Stufflebeem told investigators he couldn't remember the name of the woman he had an affair with. He also lied when he told investigators he did not engage in sexual relations with the woman, identified as "Jane Doe," the Defense Department's inspector general's report said.
Jane Doe, who was then unmarried and working for a federal agency, told the investigators the allegations were true, the report said. Her supervisor and Stufflebeem's superiors supported her testimony.
Stufflebeem was convicted April 18 of making false official statements to investigators. After the hearing, called an admiral's mast, he requested retirement.
Jane Doe told investigators that she and Stufflebeem began their affair on an overseas trip in 1989, that the married admiral told her he was a widower who was raising his children as a single parent and that they had sexual relations several times, including once in a White House room reserved for "military aides with overnight duties."
She also told investigators that Stufflebeem came to her home on the day in August 1990 when she learned he was married and that she called him "scum," shut the door in his face and never spoke to him again. Read the report (PDF)
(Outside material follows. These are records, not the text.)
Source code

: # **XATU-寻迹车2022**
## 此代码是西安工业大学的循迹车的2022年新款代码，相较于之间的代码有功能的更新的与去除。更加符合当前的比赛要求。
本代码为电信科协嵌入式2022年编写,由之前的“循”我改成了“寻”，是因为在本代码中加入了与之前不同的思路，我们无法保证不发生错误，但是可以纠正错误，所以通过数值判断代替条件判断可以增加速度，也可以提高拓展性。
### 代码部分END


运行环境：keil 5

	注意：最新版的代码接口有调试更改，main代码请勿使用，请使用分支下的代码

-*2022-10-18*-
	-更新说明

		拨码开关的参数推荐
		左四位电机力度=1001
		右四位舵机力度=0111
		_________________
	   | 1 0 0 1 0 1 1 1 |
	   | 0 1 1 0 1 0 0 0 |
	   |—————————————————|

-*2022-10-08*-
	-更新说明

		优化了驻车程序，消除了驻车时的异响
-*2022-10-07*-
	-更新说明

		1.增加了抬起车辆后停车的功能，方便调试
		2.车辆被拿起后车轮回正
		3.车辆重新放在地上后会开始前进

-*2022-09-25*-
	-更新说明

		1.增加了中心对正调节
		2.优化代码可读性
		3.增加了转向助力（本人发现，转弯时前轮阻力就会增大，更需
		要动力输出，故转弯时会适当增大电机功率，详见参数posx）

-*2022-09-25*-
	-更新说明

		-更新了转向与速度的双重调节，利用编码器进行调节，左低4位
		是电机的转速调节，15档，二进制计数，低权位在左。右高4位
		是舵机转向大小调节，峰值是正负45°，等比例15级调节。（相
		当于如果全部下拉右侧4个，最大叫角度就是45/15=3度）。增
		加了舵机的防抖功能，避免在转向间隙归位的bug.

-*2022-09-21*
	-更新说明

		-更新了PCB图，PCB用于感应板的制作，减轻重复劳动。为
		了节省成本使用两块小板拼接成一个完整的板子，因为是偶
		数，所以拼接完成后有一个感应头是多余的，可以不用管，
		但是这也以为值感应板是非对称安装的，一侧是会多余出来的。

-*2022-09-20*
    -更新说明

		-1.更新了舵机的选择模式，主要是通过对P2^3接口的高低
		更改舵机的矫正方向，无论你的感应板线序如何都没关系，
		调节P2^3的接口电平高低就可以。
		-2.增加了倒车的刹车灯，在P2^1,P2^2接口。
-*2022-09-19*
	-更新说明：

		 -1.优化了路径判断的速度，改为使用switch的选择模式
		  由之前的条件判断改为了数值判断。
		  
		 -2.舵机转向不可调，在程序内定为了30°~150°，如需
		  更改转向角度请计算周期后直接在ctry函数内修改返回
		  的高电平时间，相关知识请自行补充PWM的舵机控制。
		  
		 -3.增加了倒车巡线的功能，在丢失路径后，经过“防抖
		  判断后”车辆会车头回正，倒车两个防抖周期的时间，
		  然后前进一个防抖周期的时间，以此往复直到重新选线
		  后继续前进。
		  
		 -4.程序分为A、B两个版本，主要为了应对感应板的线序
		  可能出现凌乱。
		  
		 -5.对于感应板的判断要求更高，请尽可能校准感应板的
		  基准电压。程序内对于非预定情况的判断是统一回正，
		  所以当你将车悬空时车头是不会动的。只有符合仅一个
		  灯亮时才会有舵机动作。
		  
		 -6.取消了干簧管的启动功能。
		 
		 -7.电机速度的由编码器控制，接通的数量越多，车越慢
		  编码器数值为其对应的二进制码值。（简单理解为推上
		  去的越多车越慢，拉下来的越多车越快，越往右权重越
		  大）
"We found Ms. Doe to be an extremely credible, candid and articulate witness who willingly participated in our interview with the knowledge and support of her husband," the report said.
By contrast, the report said, Stufflebeem's testimony was "inconsistent with the weight of the evidence," and "it did not appear Stufflebeem's misstatements in these areas of testimony were inadvertent."
At issue was Stufflebeem's removal from his post as a presidential aide in 1990. Stufflebeem testified that he initiated the request to leave his White House post because of "close family personal problems." But his superiors testified that he was removed from the post because of his relationship with the woman -- and that he admitted the affair.
Jane Doe's supervisor told investigators that when she learned of the affair from Doe, she confirmed Stufflebeem's marital status and told Doe what she'd learned.
"Ms. Doe's reaction, according to the supervisor, was one of complete surprise and shock," the report said.
The supervisor also said that she telephoned Stufflebeem's immediate supervisor to tell him of the affair and that when she called a few weeks later to follow up, the supervisor told her that "everybody in town knew Boomer was f'ing some bimbo at the [federal agency]."
Stufflebeem, however, denied to investigators that he had a sexual relationship with Jane Doe, although he admitted to one kiss and said he had an "inappropriate relationship" with her because he told her about his marital problems.
"I did not have sex with this woman," he said during one of two interviews with investigators.
Although he told investigators he could not remember the woman's name, he testified that he "had to live with shame for a long time" after the "inappropriate relationship" ended, that he was "racked with guilt" and "had a terrible time getting myself right with my family."
"So I have had a great 18-year career since I left the White House," he said, according to the report. "If this is the end of it, then I still leave a rewarded individual, thankful for the blessings that I have had."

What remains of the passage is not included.